Rupee slump buzz kill for Indian tourists
Indian national Saurabh Saraogi was all set to make his inaugural trip to the United States during the Diwali holidays coming up in November.
But as the rupee began to crumble in recent months, the 27-year-old lawyer's plans to spend a few weeks traveling by rail and road from the east to the west coast became increasingly less affordable, prompting him to eventually put the plans on hold.
(Read more: Why the rupee may not be headed to 70)
"I got my visa at the end of last year, as I had planned to visit the U.S. and travel extensively across the country this year. But considering the fall in the rupee, I have postponed the plans. I'm waiting for the rupee to recover," Saraogi, who is based in Northeast India, said, adding that just a few months ago, his $200-a-day travel budget seemed manageable.
"This year, I may do a vacation somewhere close by in the region or within India," he added.
Saraogi is one of many Indians postponing overseas travel due to the slide in the rupee, which has pushed the price of accommodation, food and entertainment considerably higher. In just the last three months, the rupee has depreciated over 18 percent against the U.S. dollar.
According to the Indian Association of Tour Operators (IATO), outbound travel may decline by around 15 percent this year, compared to 2012 amid weakness in the domestic currency. Approximately 15 million Indians traveled overseas last year.
Local travel agencies told CNBC that August has been a slow month for travel bookings as residents await stability in the currency.
"Travel inquiries have fallen about 50-60 percent this month compared to last year. There are very few bookings for the October-November holidays," said Deepak Melwani, director of Mumbai-based travel agency Prime Flyers.
For Delhi-resident Shivani Muthanna and her husband, who are currently vacationing in Southeast Asia, the slump in the rupee has put a major damper on their holiday.
(Read more: Are the stars not aligned for the rupee?)
What was meant to be a low-cost trip to Singapore and Vietnam, no longer feels cheap, she said. "We planned to shop in Singapore but that's not happening, everything feels much more expensive. It's really depressing."
Even their plans to purchase a flat-screen television in Singapore were scrapped after the government last week imposed a 36 percent import duty for travelers buying them overseas. "With the new duty that has been introduced, plus the fact that the rupee has gone down, it will work out to the same if we buy it in India," she said.
While the situation is adverse for outbound tourists, the slumping rupee is expected to boost the allure of India for inbound visitors.
(Read more: Calls get louder for India to free up currency)

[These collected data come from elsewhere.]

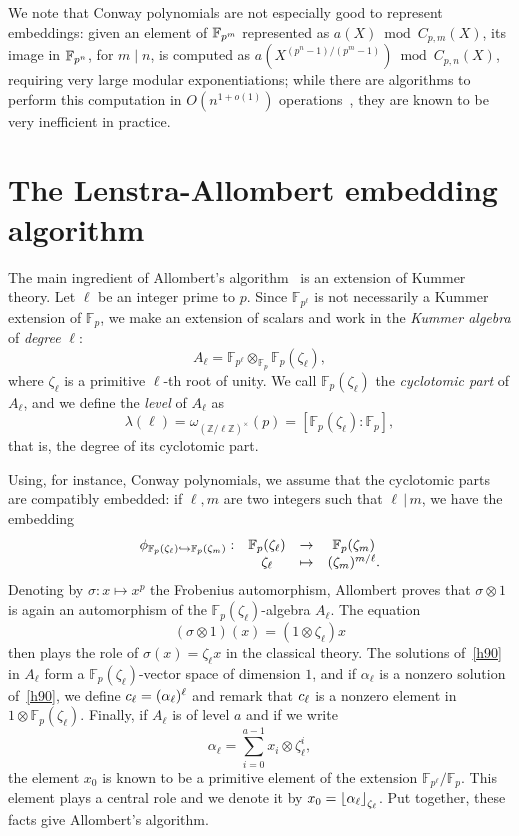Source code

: \documentclass{sig-alternate}
\begin{document}
We note that Conway polynomials are not especially good to represent
embeddings: given an element of $\mathbb{F}_{p^m}$ represented as
$a(X) \bmod C_{p,m}(X)$, its image in $\mathbb{F}_{p^n}$, for $m\mid n$, is
computed as $a(X^{(p^n-1)/(p^m-1)})\bmod C_{p,n}(X)$, requiring very
large modular exponentiations; while there are algorithms to perform
this computation in $O(n^{1+o(1)})$ operations~\cite{KeUm11}, they are
known to be very inefficient in practice. %


\section{The Lenstra-Allombert embedding algorithm}
\label{sec:lenstra}
\cite{LenstraJr91}\cite{brieulle2018computing}


The main ingredient of Allombert's algorithm~\cite{Allombert02} is an extension
of Kummer theory.
Let $\ell$ be an integer prime to $p$.
Since $\mathbb{F}_{p^\ell}$ is not necessarily a Kummer
extension of $\mathbb{F}_p$, we make an extension of scalars and work in the
\emph{Kummer algebra} of \emph{degree} $\ell$:
\[
  A_\ell = \mathbb{F}_{p^\ell}\otimes_{\mathbb{F}_{p}}\mathbb{F}_{p}(\zeta_\ell),
\]
where $\zeta_\ell$ is a primitive $\ell$-th root of unity. We
call $\mathbb{F}_{p}(\zeta_\ell)$ the \emph{cyclotomic part} of $A_\ell$, and
we define the \emph{level} of $A_\ell$ as
\[
  \lambda(\ell) = \omega_{(\mathbb{Z}/\ell\mathbb{Z})^\times}(p) = [\mathbb{F}_{p}(\zeta_\ell):\mathbb{F}_{p}],
\]
that is, the degree of its cyclotomic part.

Using, for instance,
Conway polynomials, we assume that the cyclotomic parts are compatibly embedded: if
$\ell, m$ are two integers such that $\ell\,|\,m$, we have the embedding
\[
\begin{array}{cccc}
  \phi_{\mathbb{F}_{p}(\zeta_{\ell})\hookrightarrow\mathbb{F}_{p}(\zeta_{m})}: & \mathbb{F}_{p}(\zeta_\ell) & \to & \mathbb{F}_{p}(\zeta_m) \\
  & \zeta_\ell & \mapsto & (\zeta_{m})^{m/\ell}.
\end{array}
\]
Denoting by $\sigma:x\mapsto x^p$ the Frobenius automorphism, Allombert proves that
$\sigma\otimes1$ is again an automorphism of the
$\mathbb{F}_{p}(\zeta_\ell)$-algebra $A_\ell$. The equation
\begin{equation}
  \tag{H90}
 (\sigma\otimes1)(x) = (1\otimes\zeta_\ell)x
  \label{h90}
\end{equation}
then plays the role of $\sigma(x)=\zeta_\ell x$ in the classical theory. The
solutions of~\eqref{h90} in $A_\ell$ form a
$\mathbb{F}_{p}(\zeta_{\ell})$-vector space of dimension $1$, and if $\alpha_\ell$ is a
nonzero solution
of~\eqref{h90}, we define $c_\ell = (\alpha_\ell)^\ell$ and remark that
$c_\ell$ is a nonzero element in $1\otimes\mathbb{F}_{p}(\zeta_\ell)$. Finally,
if $A_\ell$ is of level $a$ and if we write
\[
  \alpha_\ell = \sum_{i =  0}^{a-1}x_i\otimes\zeta_{\ell}^i,
\]
the element $x_0$ is known to be a primitive element of the extension
$\mathbb{F}_{p^\ell}/\mathbb{F}_{p}$. This element plays a central role and we
denote it by $x_0 = \left\lfloor \alpha_\ell \right\rfloor_{\zeta_\ell}$. Put together, these facts give Allombert's
algorithm.
\end{document}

Gour Kanjilal, executive director of IATO says there has been a surge in interest from Eastern European tourists as well as medical tourists in the region looking to come to India.
"Foreign tourists from Sri Lanka and Bangladesh who want to do medical treatments in India are taking advantage of the weak rupee. They come on short notice because of the close proximity," he said.
As for tourists and business travelers currently visiting India, Kanjilal said some are opting to extend the stay to take advantage of the weak currency, which makes shopping and domestic travel significantly more affordable.